The World Bank has given Kenya a loan of 4.5 billion shillings to help the country in fighting the locusts that have infested the East African region.
According to the World Bank, the loans will also be given to other East African countries including Uganda, Ethiopia, and Djibouti, and will be used for surveillance and buying pesticides to control the locusts. The loans should be fully paid after 30 years with a grace period of five years.
The loans have come in handy at a time when Kenya’s food security is threatened after the swam of locusts destroyed crops in most farms with World Bank warning that food prices could also increase if the pests are not controlled in due time.
World Bank Country Director for Kenya, Felipe Jaramillo warns that necessary action should be taken to avert any impending food crisis as a result of the locust invasion which continues to destroy farm crops.

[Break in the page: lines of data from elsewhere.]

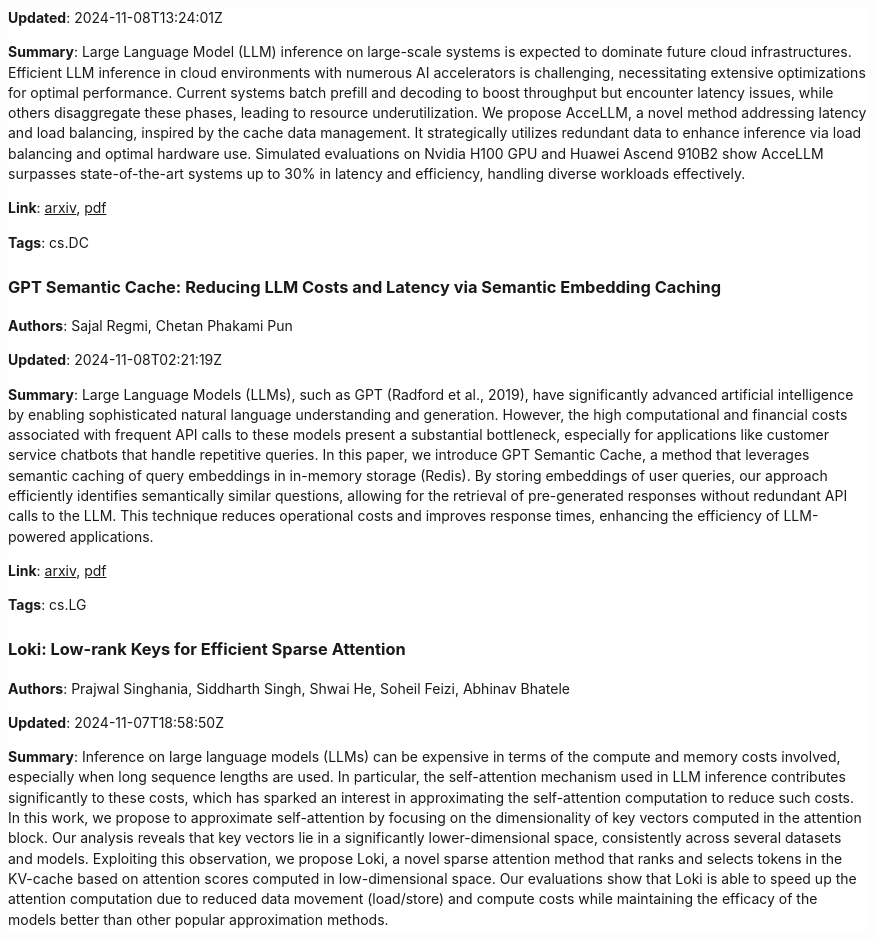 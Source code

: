 **Updated**: 2024-11-08T13:24:01Z

**Summary**: Large Language Model (LLM) inference on large-scale systems is expected to dominate future cloud infrastructures. Efficient LLM inference in cloud environments with numerous AI accelerators is challenging, necessitating extensive optimizations for optimal performance. Current systems batch prefill and decoding to boost throughput but encounter latency issues, while others disaggregate these phases, leading to resource underutilization. We propose AcceLLM, a novel method addressing latency and load balancing, inspired by the cache data management. It strategically utilizes redundant data to enhance inference via load balancing and optimal hardware use. Simulated evaluations on Nvidia H100 GPU and Huawei Ascend 910B2 show AcceLLM surpasses state-of-the-art systems up to 30% in latency and efficiency, handling diverse workloads effectively.

**Link**: [arxiv](http://arxiv.org/abs/2411.05555v1),  [pdf](http://arxiv.org/pdf/2411.05555v1)

**Tags**: cs.DC 



### GPT Semantic Cache: Reducing LLM Costs and Latency via Semantic   Embedding Caching
**Authors**: Sajal Regmi, Chetan Phakami Pun

**Updated**: 2024-11-08T02:21:19Z

**Summary**: Large Language Models (LLMs), such as GPT (Radford et al., 2019), have significantly advanced artificial intelligence by enabling sophisticated natural language understanding and generation. However, the high computational and financial costs associated with frequent API calls to these models present a substantial bottleneck, especially for applications like customer service chatbots that handle repetitive queries. In this paper, we introduce GPT Semantic Cache, a method that leverages semantic caching of query embeddings in in-memory storage (Redis). By storing embeddings of user queries, our approach efficiently identifies semantically similar questions, allowing for the retrieval of pre-generated responses without redundant API calls to the LLM. This technique reduces operational costs and improves response times, enhancing the efficiency of LLM-powered applications.

**Link**: [arxiv](http://arxiv.org/abs/2411.05276v1),  [pdf](http://arxiv.org/pdf/2411.05276v1)

**Tags**: cs.LG 



### Loki: Low-rank Keys for Efficient Sparse Attention
**Authors**: Prajwal Singhania, Siddharth Singh, Shwai He, Soheil Feizi, Abhinav Bhatele

**Updated**: 2024-11-07T18:58:50Z

**Summary**: Inference on large language models (LLMs) can be expensive in terms of the compute and memory costs involved, especially when long sequence lengths are used. In particular, the self-attention mechanism used in LLM inference contributes significantly to these costs, which has sparked an interest in approximating the self-attention computation to reduce such costs. In this work, we propose to approximate self-attention by focusing on the dimensionality of key vectors computed in the attention block. Our analysis reveals that key vectors lie in a significantly lower-dimensional space, consistently across several datasets and models. Exploiting this observation, we propose Loki, a novel sparse attention method that ranks and selects tokens in the KV-cache based on attention scores computed in low-dimensional space. Our evaluations show that Loki is able to speed up the attention computation due to reduced data movement (load/store) and compute costs while maintaining the efficacy of the models better than other popular approximation methods.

In Kenya, at least 18 out of 47 counties have witnessed a locust invasion where up to 17,000 hectares of farms were infested since the pests first visited the country in 2019.
Agriculture Cabinet Secretary Peter Munya, however, said the locusts have been controlled to a manageable level and currently, only five countries are battling the destructive pests. The locust infestation is the worst Kenya has ever witnessed in 70 years.
Other countries that are dealing with the locusts’ threat are; Eritrea, Ethiopia, Somalia, South Sudan, Sudan, and Tanzania. The invasion is also the worst in 25 years in Somalia and Ethiopia.
The countries have also received grants from The AfDB (The African Development Bank) and Japan who contributed 160.5 million shillings and 802.5 million shillings to support the fight against the locusts in the region.
The invasion comes amid the Covid-19 pandemic, which also threatens food production in the East African region.